**Requirement:** For this exercise, report every line of the material that includes "grupo".

**Supplied material:**
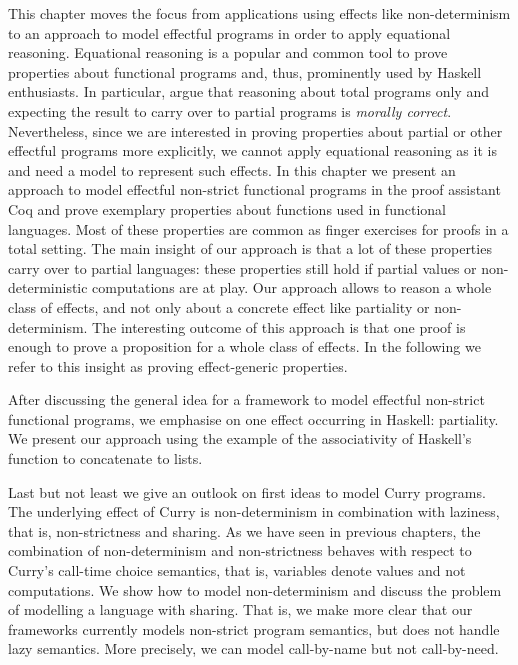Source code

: 
This chapter moves the focus from applications using effects like non\--determinism to an approach to model effectful programs in order to apply equational reasoning.
Equational reasoning is a popular and common tool to prove properties about functional programs and, thus, prominently used by Haskell enthusiasts. \citep{jeuring2012testing, gibbons2011just, hutton2008reasoning}
In particular, \citet{danielsson2006fast} argue that reasoning about total programs only and expecting the result to carry over to partial programs is \textit{morally correct}.
Nevertheless, since we are interested in proving properties about partial or other effectful programs more explicitly, we cannot apply equational reasoning as it is and need a model to represent such  effects.
In this chapter we present an approach to model effectful non\--strict functional programs in the proof assistant Coq and prove exemplary properties about functions used in functional languages.
Most of these properties are common as finger exercises for proofs in a total setting.
The main insight of our approach is that a lot of these properties carry over to partial languages: these properties still hold if partial values or non\--deterministic computations are at play.
Our approach allows to reason a whole class of effects, and not only about a concrete effect like partiality or non\--determinism.
The interesting outcome of this approach is that one proof is enough to prove a proposition for a whole class of effects.
In the following we refer to this insight as proving effect\--generic properties.

After discussing the general idea for a framework to model effectful non\--strict functional programs, we emphasise on one effect occurring in Haskell: partiality.
We present our approach using the example of the associativity of Haskell's function  to concatenate to lists.

Last but not least we give an outlook on first ideas to model Curry programs.
The underlying effect of Curry is non\--determinism in combination with laziness, that is, non\--strictness and sharing.
As we have seen in previous chapters, the combination of non\--determinism and non\--strictness behaves with respect to Curry's call\--time choice semantics, that is, variables denote values and not computations.
We show how to model non\--determinism and discuss the problem of modelling a language with sharing.
That is, we make more clear that our frameworks currently models non\--strict program semantics, but does not handle lazy semantics.
More precisely, we can model call\--by\--name but not call\--by\--need.

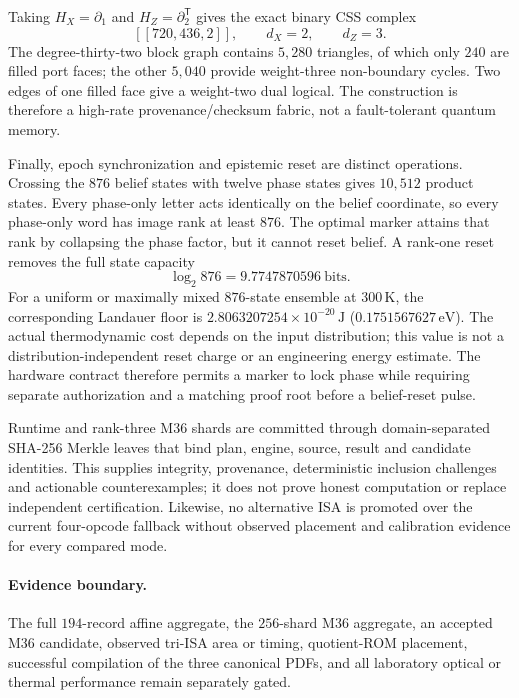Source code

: Taking $H_X=\partial_1$ and $H_Z=\partial_2^{\mathsf T}$ gives the exact binary CSS complex
\[
 [[720,436,2]],\qquad d_X=2,\qquad d_Z=3.
\]
The degree-thirty-two block graph contains $5{,}280$ triangles, of which only $240$ are filled
port faces; the other $5{,}040$ provide weight-three non-boundary cycles.  Two edges of one
filled face give a weight-two dual logical.  The construction is therefore a high-rate
provenance/checksum fabric, not a fault-tolerant quantum memory.

Finally, epoch synchronization and epistemic reset are distinct operations.  Crossing the
$876$ belief states with twelve phase states gives $10{,}512$ product states.  Every phase-only
letter acts identically on the belief coordinate, so every phase-only word has image rank at least
$876$.  The optimal marker attains that rank by collapsing the phase factor, but it cannot reset
belief.  A rank-one reset removes the full state capacity
\[
 \log_2 876=9.7747870596\ \text{bits}.
\]
For a uniform or maximally mixed $876$-state ensemble at $300\,\mathrm K$, the corresponding
Landauer floor is $2.8063207254\times10^{-20}\,\mathrm J$
($0.1751567627\,\mathrm{eV}$).  The actual thermodynamic cost depends on the input distribution;
this value is not a distribution-independent reset charge or an engineering energy estimate.  The
hardware contract therefore permits a marker to lock phase while requiring separate authorization
and a matching proof root before a belief-reset pulse.

Runtime and rank-three M36 shards are committed through domain-separated SHA-256 Merkle leaves
that bind plan, engine, source, result and candidate identities.  This supplies integrity,
provenance, deterministic inclusion challenges and actionable counterexamples; it does not prove
honest computation or replace independent certification.  Likewise, no alternative ISA is
promoted over the current four-opcode fallback without observed placement and calibration evidence
for every compared mode.

\paragraph{Evidence boundary.}
The full $194$-record affine aggregate, the $256$-shard M36 aggregate, an accepted M36 candidate,
observed tri-ISA area or timing, quotient-ROM placement, successful compilation of the three
canonical PDFs, and all laboratory optical or thermal performance remain separately gated.
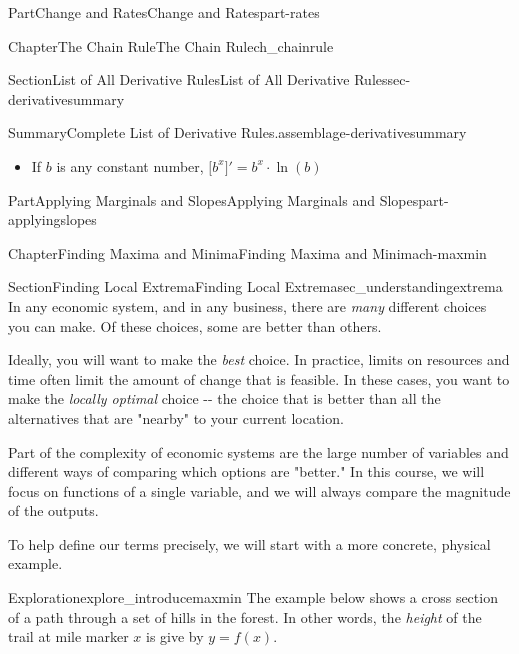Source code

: \documentclass[oneside,10pt,]{tufte-book}
\numberwithin{equation}{chapter}
\newcommand{\D}[1]{ \Big[ #1 \Big]'  }
\begin{document}
\begin{partptx}{Part}{Change and Rates}{}{Change and Rates}{}{}{part-rates}
\begin{chapterptx}{Chapter}{The Chain Rule}{}{The Chain Rule}{}{}{ch_chainrule}
\begin{sectionptx}{Section}{List of All Derivative Rules}{}{List of All Derivative Rules}{}{}{sec-derivativesummary}
\begin{assemblage}{Summary}{Complete List of Derivative Rules.}{assemblage-derivativesummary}
\begin{itemize}[label=\textbullet]
\begin{itemize}[label=$\circ$]
\end{itemize}
%
\item{}If \(b\) is any constant number, \(\D{ b^x } = b^x\cdot \ln(b)\)%
\end{itemize}
%
\end{assemblage}
\end{sectionptx}
\end{chapterptx}
\end{partptx}
%
%
\typeout{************************************************}
\typeout{************************************************}
%
\begin{partptx}{Part}{Applying Marginals and Slopes}{}{Applying Marginals and Slopes}{}{}{part-applyingslopes}
\renewcommand*{\partname}{Part}
%
\typeout{************************************************}
\typeout{************************************************}
%
\begin{chapterptx}{Chapter}{Finding Maxima and Minima}{}{Finding Maxima and Minima}{}{}{ch-maxmin}
\renewcommand*{\chaptername}{Chapter}
%
%
\typeout{************************************************}
\typeout{************************************************}
%
\begin{sectionptx}{Section}{Finding Local Extrema}{}{Finding Local Extrema}{}{}{sec_understandingextrema}
In any economic system, and in any business, there are \emph{many} different choices you can make. Of these choices, some are better than others.%
\par
Ideally, you will want to make the \emph{best} choice. In practice, limits on resources and time often limit the amount of change that is feasible. In these cases, you want to make the \emph{locally optimal} choice -{}-{} the choice that is better than all the alternatives that are "nearby" to your current location.%
\par
Part of the complexity of economic systems are the  large number of variables and different ways of comparing which options are "better." In this course, we will focus on functions of a single variable, and we will always compare the magnitude of the outputs.%
\par
To help define our terms precisely, we will start with a more concrete, physical example.%
\begin{exploration}{Exploration}{}{explore_introducemaxmin}%
The example below shows a cross section of a path through a set of hills in the forest. In other words, the \emph{height} of the trail at mile marker \(x\) is give by \(y=f(x)\).%

\end{exploration}
\end{sectionptx}
\end{chapterptx}
\end{partptx}
\end{document}
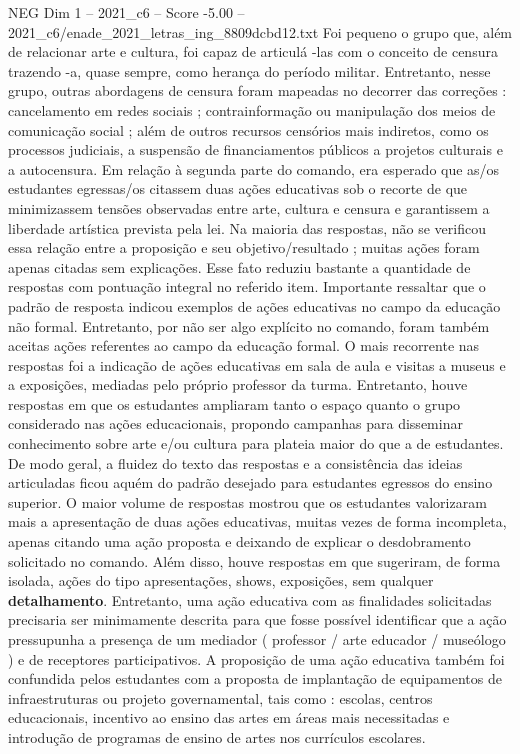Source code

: \begin{textsample}{NEG Dim 1 – 2021\_c6 – Score -5.00 – 2021\_c6/enade\_2021\_letras\_ing\_8809dcbd12.txt}
Foi pequeno o grupo que, além de relacionar arte e cultura, foi capaz de articulá -las com o conceito de censura trazendo -a, quase sempre, como herança do período militar.
Entretanto, nesse grupo, outras abordagens de censura foram mapeadas no decorrer das correções : cancelamento em redes sociais ; contrainformação ou manipulação dos meios de comunicação social ; além de outros recursos censórios mais indiretos, como os processos judiciais, a suspensão de financiamentos públicos a projetos culturais e a autocensura.
Em relação à segunda parte do comando, era esperado que as/os estudantes egressas/os citassem duas ações educativas sob o recorte de que minimizassem tensões observadas entre arte, cultura e censura e garantissem a liberdade artística prevista pela lei.
Na maioria das respostas, não se verificou essa relação entre a proposição e seu objetivo/resultado ; muitas ações foram apenas citadas sem explicações.
Esse fato reduziu bastante a quantidade de respostas com pontuação integral no referido item.
Importante ressaltar que o padrão de resposta indicou exemplos de ações educativas no campo da educação não formal.
Entretanto, por não ser algo explícito no comando, foram também aceitas ações referentes ao campo da educação formal.
O mais recorrente nas respostas foi a indicação de ações educativas em sala de aula e visitas a museus e a exposições, mediadas pelo próprio professor da turma.
Entretanto, houve respostas em que os estudantes ampliaram tanto o espaço quanto o grupo considerado nas ações educacionais, propondo campanhas para disseminar conhecimento sobre arte e/ou cultura para plateia maior do que a de estudantes.
De modo geral, a fluidez do texto das respostas e a consistência das ideias articuladas ficou aquém do padrão desejado para estudantes egressos do ensino superior.
O maior volume de respostas mostrou que os estudantes valorizaram mais a apresentação de duas ações educativas, muitas vezes de forma incompleta, apenas citando uma ação proposta e deixando de explicar o desdobramento solicitado no comando.
Além disso, houve respostas em que sugeriram, de forma isolada, ações do tipo apresentações, shows, exposições, sem qualquer \textbf{detalhamento}.
Entretanto, uma ação educativa com as finalidades solicitadas precisaria ser minimamente descrita para que fosse possível identificar que a ação pressupunha a presença de um mediador ( professor / arte educador / museólogo ) e de receptores participativos.
A proposição de uma ação educativa também foi confundida pelos estudantes com a proposta de implantação de equipamentos de infraestruturas ou projeto governamental, tais como : escolas, centros educacionais, incentivo ao ensino das artes em áreas mais necessitadas e introdução de programas de ensino de artes nos currículos escolares.

\end{textsample}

**Solution for this task:**
Foi pequeno o grupo que, além de relacionar arte e cultura, foi capaz de articulá -las com o conceito de censura trazendo -a, quase sempre, como herança do período militar.
Entretanto, nesse grupo, outras abordagens de censura foram mapeadas no decorrer das correções : cancelamento em redes sociais ; contrainformação ou manipulação dos meios de comunicação social ; além de outros recursos censórios mais indiretos, como os processos judiciais, a suspensão de financiamentos públicos a projetos culturais e a autocensura.
Entretanto, houve respostas em que os estudantes ampliaram tanto o espaço quanto o grupo considerado nas ações educacionais, propondo campanhas para disseminar conhecimento sobre arte e/ou cultura para plateia maior do que a de estudantes.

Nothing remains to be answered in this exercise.